Yahoo Finance Integration

Overview

Yahoo Finance provides comprehensive company fundamentals, financial statements, key statistics, and institutional holdings data. The integration supports 10 different data types for stock screening and fundamental analysis.

Status: ✅ Implemented (v1.0.0)
Data Types: Company information, financial statements, key statistics, institutional holdings, company officers
Use Case: Fundamental analysis, stock screening, company research

Yahoo Finance Integration

Data Types Implemented

  • Company Information: Basic company details, sector, industry, employees
  • Financial Statements: Income statements, balance sheets, cash flow statements
  • Key Statistics: Market cap, P/E ratios, financial metrics (50+ fields)
  • Institutional Holdings: Major institutional investors and holdings
  • Company Officers: Executive compensation and leadership information

Market Data (OHLCV)

  • Dual series: The loader stores both unadjusted (data_source='yahoo') and adjusted (data_source='yahoo_adjusted') OHLCV. Adjusted prices are corrected for splits and dividends (suitable for backtesting total return).
  • Prefect task: load_yahoo_market_data_task loads both series and returns records_count and records_count_adjusted.
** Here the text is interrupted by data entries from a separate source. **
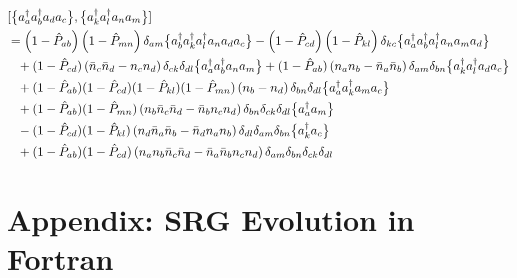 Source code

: \begin{align}
  &\comm{\nord{\aaO_{a}\aaO_{b}\aO_{d}\aO_{c}}}{\nord{\aaO_{k}\aaO_{l}\aO_{n}\aO_{m}}}
  \notag\\
  &=
    \left(1-\PO_{ab}\right)\left(1-\PO_{mn}\right)\delta_{am}\nord{\aaO_{b}\aaO_{k}\aaO_{l}\aO_{n}\aO_{d}\aO_{c}}
    -\left(1-\PO_{cd}\right)\left(1-\PO_{kl}\right)\delta_{kc}\nord{\aaO_{a}\aaO_{b}\aaO_{l}\aO_{n}\aO_{m}\aO_{d}}
  \notag\\
%  
  &\hphantom{=}
    +(1-\PO_{cd})\left(\nn_{c}\nn_{d} - n_c n_d \right)\delta_{ck}\delta_{dl}\nord{\aaO_{a}\aaO_{b}\aO_{n}\aO_{m}}
    +(1-\PO_{ab})\left(n_a n_b -\nn_{a} \nn_{b} \right)\delta_{am}\delta_{bn}\nord{\aaO_{k}\aaO_{l}\aO_{d}\aO_{c}}
  \notag\\
  &\hphantom{=}
    +(1-\PO_{ab})(1-\PO_{cd})(1-\PO_{kl})(1-\PO_{mn})\left(n_{b} - n_{d}\right)\delta_{bn}\delta_{dl}
    \nord{\aaO_{a}\aaO_{k}\aO_{m}\aO_{c}}
  \notag\\
%
  &\hphantom{=}
   +(1-\PO_{ab})(1-\PO_{mn})\left(n_{b}\nn_{c}\nn_{d} - \nn_{b}n_{c}n_{d}\right)\delta_{bn}\delta_{ck}\delta_{dl}
   \nord{\aaO_{a}\aO_{m}}
  \notag\\
% 
  &\hphantom{=}
   -(1-\PO_{cd})(1-\PO_{kl})\left(n_{d}\nn_{a}\nn_{b} - \nn_{d}n_{a}n_{b}\right)\delta_{dl}\delta_{am}\delta_{bn}
   \nord{\aaO_{k}\aO_{c}}
  \notag\\
% 
% 
  &\hphantom{=}
  +(1-\PO_{ab})(1-\PO_{cd})
    \left(n_{a} n_{b} \nn_{c} \nn_{d} - \nn_{a} \nn_{b} n_{c} n_{d}\right)\delta_{am}\delta_{bn}\delta_{ck}\delta_{dl}
% 
\end{align}


\section*{Appendix: SRG Evolution in Fortran}



% 

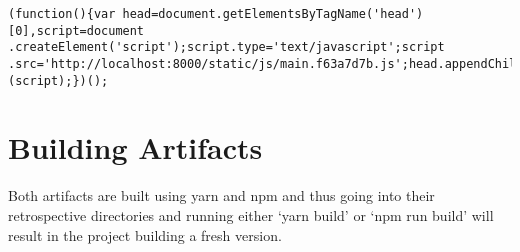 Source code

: \begin{lstlisting}
(function(){var head=document.getElementsByTagName('head')[0],script=document
.createElement('script');script.type='text/javascript';script
.src='http://localhost:8000/static/js/main.f63a7d7b.js';head.appendChild
(script);})();
\end{lstlisting}


\section{Building Artifacts}
Both artifacts are built using yarn and npm and thus going into their
retrospective directories and running either `yarn build' or `npm run build'
will result in the project building a fresh version.
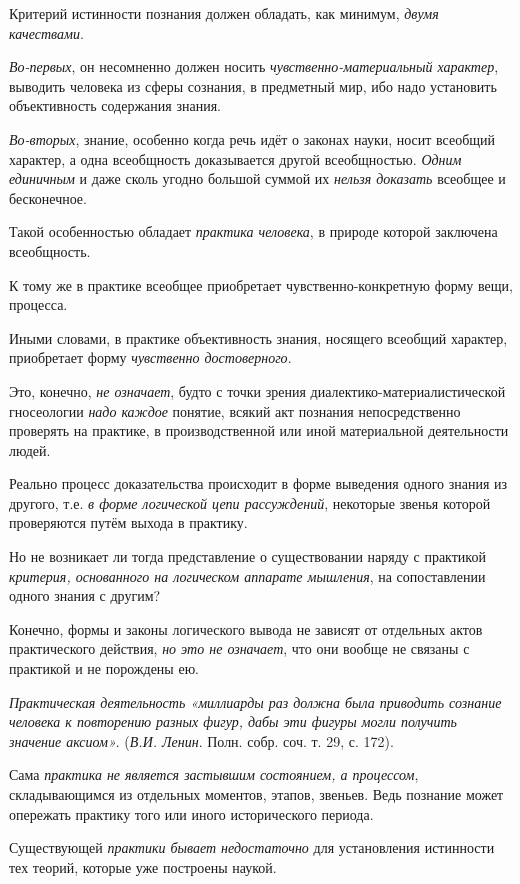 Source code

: \documentclass[a4paper,14pt,russian]{extreport}
\begin{document}
Критерий истинности познания должен обладать, как минимум, \emph{двумя качествами}.

\emph{Во-первых}, он несомненно должен носить \emph{чувственно-материальный характер}, выводить человека из сферы сознания, в предметный мир, ибо надо установить объективность содержания знания.

\emph{Во-вторых}, знание, особенно когда речь идёт о законах науки, носит всеобщий характер, а одна всеобщность доказывается другой всеобщностью. \emph{Одним единичным} и даже сколь угодно большой суммой их \emph{нельзя доказать} всеобщее и бесконечное.

Такой особенностью обладает \emph{практика человека}, в природе которой заключена всеобщность.

К тому же в практике всеобщее приобретает чувственно-конкретную форму вещи, процесса.

Иными словами, в практике объективность знания, носящего всеобщий характер, приобретает форму \emph{чувственно достоверного}.

Это, конечно, \emph{не означает}, будто с точки зрения диалектико-материалистической гносеологии \emph{надо каждое} понятие, всякий акт познания непосредственно проверять на практике, в производственной или иной материальной деятельности людей.

Реально процесс доказательства происходит в форме выведения одного знания из другого, т.е. \emph{в форме логической цепи рассуждений}, некоторые звенья которой проверяются путём выхода в практику.

Но не возникает ли тогда представление о существовании наряду с практикой \emph{критерия, основанного на логическом аппарате мышления}, на сопоставлении одного знания с другим?

Конечно, формы и законы логического вывода не зависят от отдельных актов практического действия, \emph{но это не означает}, что они вообще не связаны с практикой и не порождены ею.

\emph{Практическая деятельность «миллиарды раз должна была приводить сознание человека к повторению разных фигур, дабы эти фигуры могли получить значение аксиом»}. (\emph{В.И. Ленин}. Полн. собр. соч. т. 29, с. 172).

Сама \emph{практика не является застывшим состоянием, а процессом}, складывающимся из отдельных моментов, этапов, звеньев. Ведь познание может опережать практику того или иного исторического периода.

Существующей \emph{практики бывает недостаточно} для установления истинности тех теорий, которые уже построены наукой.
\end{document}
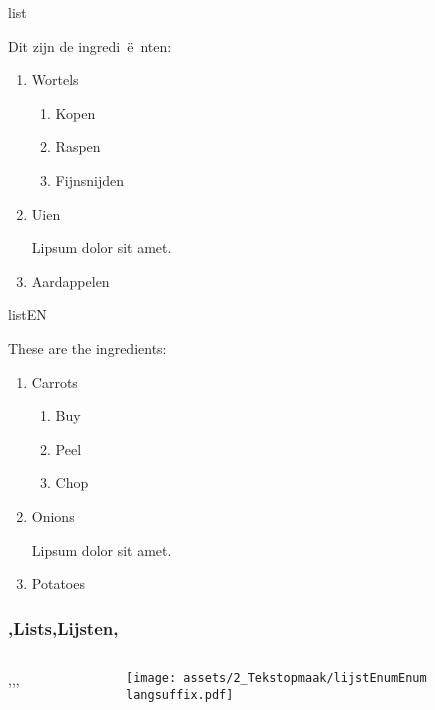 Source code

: \begin{saveblock}{list}
    \begin{highlightblock}[linewidth=0.5\textwidth,gobble=12]
        Dit zijn de ingredi~\"e~nten:
        \begin{enumerate}
            \item Wortels
            \begin{enumerate}
                \item Kopen
                \item Raspen
                \item Fijnsnijden
            \end{enumerate}			
            \item Uien
            
            Lipsum dolor sit amet.
            \item Aardappelen
        \end{enumerate}
    \end{highlightblock}
\end{saveblock}

\begin{saveblock}{listEN}
    \begin{highlightblock}[linewidth=0.5\textwidth,gobble=12]
        These are the ingredients:
        \begin{enumerate}
            \item Carrots
            \begin{enumerate}
                \item Buy
                \item Peel
                \item Chop
            \end{enumerate}			
            \item Onions
            
            Lipsum dolor sit amet.
            \item Potatoes
        \end{enumerate}
    \end{highlightblock}
\end{saveblock}

\begin{frame}
    \frametitle{\lang,Lists,Lijsten,}
    
    \begin{columns}
        \begin{column}{0.5\textwidth}
            \lang,,,
        \end{column}
        \begin{column}{0.5\textwidth}
            \texttt{[image: assets/2\_Tekstopmaak/lijstEnumEnum\\langsuffix.pdf]}
        \end{column}
    \end{columns}
\end{frame}

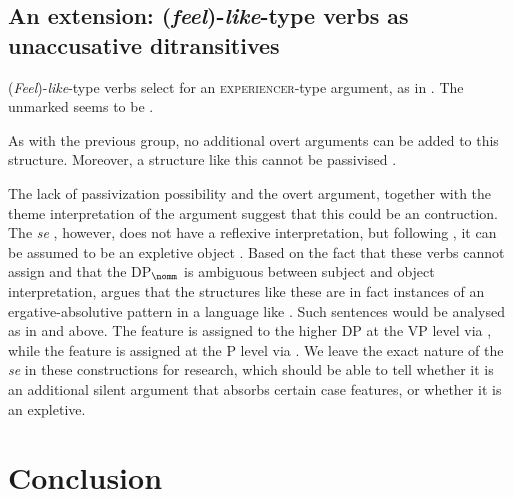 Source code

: \documentclass[output=paper,modfonts,newtxmath,hidelinks]{langscibook}
\begin{document}
\subsection{An extension: (\textit{feel})-\textit{like}-type verbs as unaccusative ditransitives}

(\textit{Feel})-\textit{like}-type verbs select for an \textsc{experiencer}-type  argument, as in . The unmarked  seems to be \datt{} \before{} \nomm.

\label{16:ex38}
\z

\noindent As with the previous group, no additional overt  arguments can be added to this structure. Moreover, a structure like this cannot be passivised . 

\label{16:ex39}
\z

\noindent The lack of passivization possibility and the overt  argument, together with the theme interpretation of the \nomm{} argument suggest that this could be an  contruction. The \textit{se} , however, does not have a reflexive interpretation, but following \citet{progovac13}, it can be assumed to be an expletive object . Based on the fact that these verbs cannot assign  and that the DP$_{\nomm}$ is ambiguous between subject and object interpretation, \citet{progovac13} argues that the structures like these are in fact instances of an ergative-absolutive pattern in a language like . Such sentences would be analysed as in  and  above. The \lr{} feature is assigned to the higher DP at the VP level via \down, while the \hr{} feature is assigned at the \littlev{}P level via \up. We leave the exact nature of the  \textit{se} in these constructions for  research, which should be able to tell whether it is an additional silent argument that absorbs certain case features, or whether it is an expletive.	

\section{Conclusion}
\end{document}
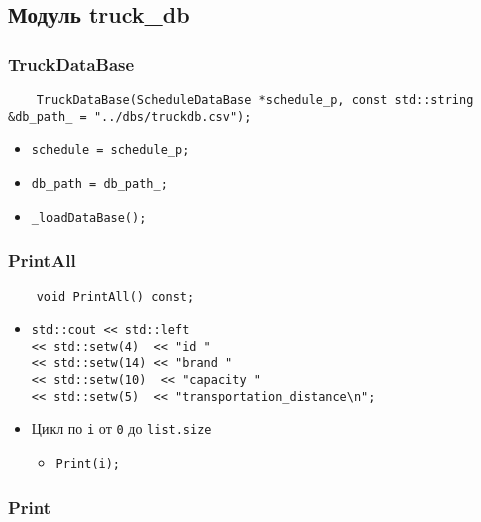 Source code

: \subsection{Модуль truck\_db}

\subsubsection{TruckDataBase}

\begin{lstlisting}
    TruckDataBase(ScheduleDataBase *schedule_p, const std::string &db_path_ = "../dbs/truckdb.csv");
\end{lstlisting}

\begin{itemize}
    \item \verb|schedule = schedule_p;|
    \item \verb|db_path = db_path_;|
    \item \verb|_loadDataBase();|
\end{itemize}

\subsubsection{PrintAll}

\begin{lstlisting}
    void PrintAll() const;
\end{lstlisting}

\begin{itemize}
    \item \verb|std::cout << std::left|\\
    \verb|<< std::setw(4)  << "id "|\\
    \verb|<< std::setw(14) << "brand "|\\
    \verb|<< std::setw(10)  << "capacity "|\\
    \verb|<< std::setw(5)  << "transportation_distance\n";|
    \item Цикл по \verb|i| от \verb|0| до \verb|list.size| 
        \begin{itemize}
            \item \verb|Print(i);|
        \end{itemize}
\end{itemize}

\subsubsection{Print}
It also writes a symbol_data_status row for each symbol after every attempt ("success", "no_data", or "failed").
  • Status tracking: symbol_data_status is populated automatically by the Prefect task — no manual call to update_symbol_data_status() is needed in the flow.
  • Backpopulate: For historical backfill of adjusted only, run python scripts/backpopulate_yahoo_adjusted.py --all-symbols --days 365 (default interval 1h to match scheduled flow).

Integration Details

Yahoo Finance data is used for: - Stock screening and filtering - Fundamental analysis - Company research - Institutional ownership tracking - Backtesting with adjusted or unadjusted prices

Yahoo Finance data is stored in the data_ingestion schema. Market data uses two source values: - Unadjusted prices: data_source='yahoo' - Adjusted prices (splits/dividends): data_source='yahoo_adjusted'

Other Yahoo data types use data_source='yahoo'. The scheduled Prefect flow and load_all_data() load both market data series; use scripts/backpopulate_yahoo_adjusted.py to backfill adjusted prices.

Institutional Holders API

Overview

The Institutional Holders API provides access to institutional ownership data with enhanced percentage calculations and visualization features.

Endpoints

GET /api/institutional-holders/{symbol}

Retrieves institutional holders data for a specific symbol with automatic percentage calculation.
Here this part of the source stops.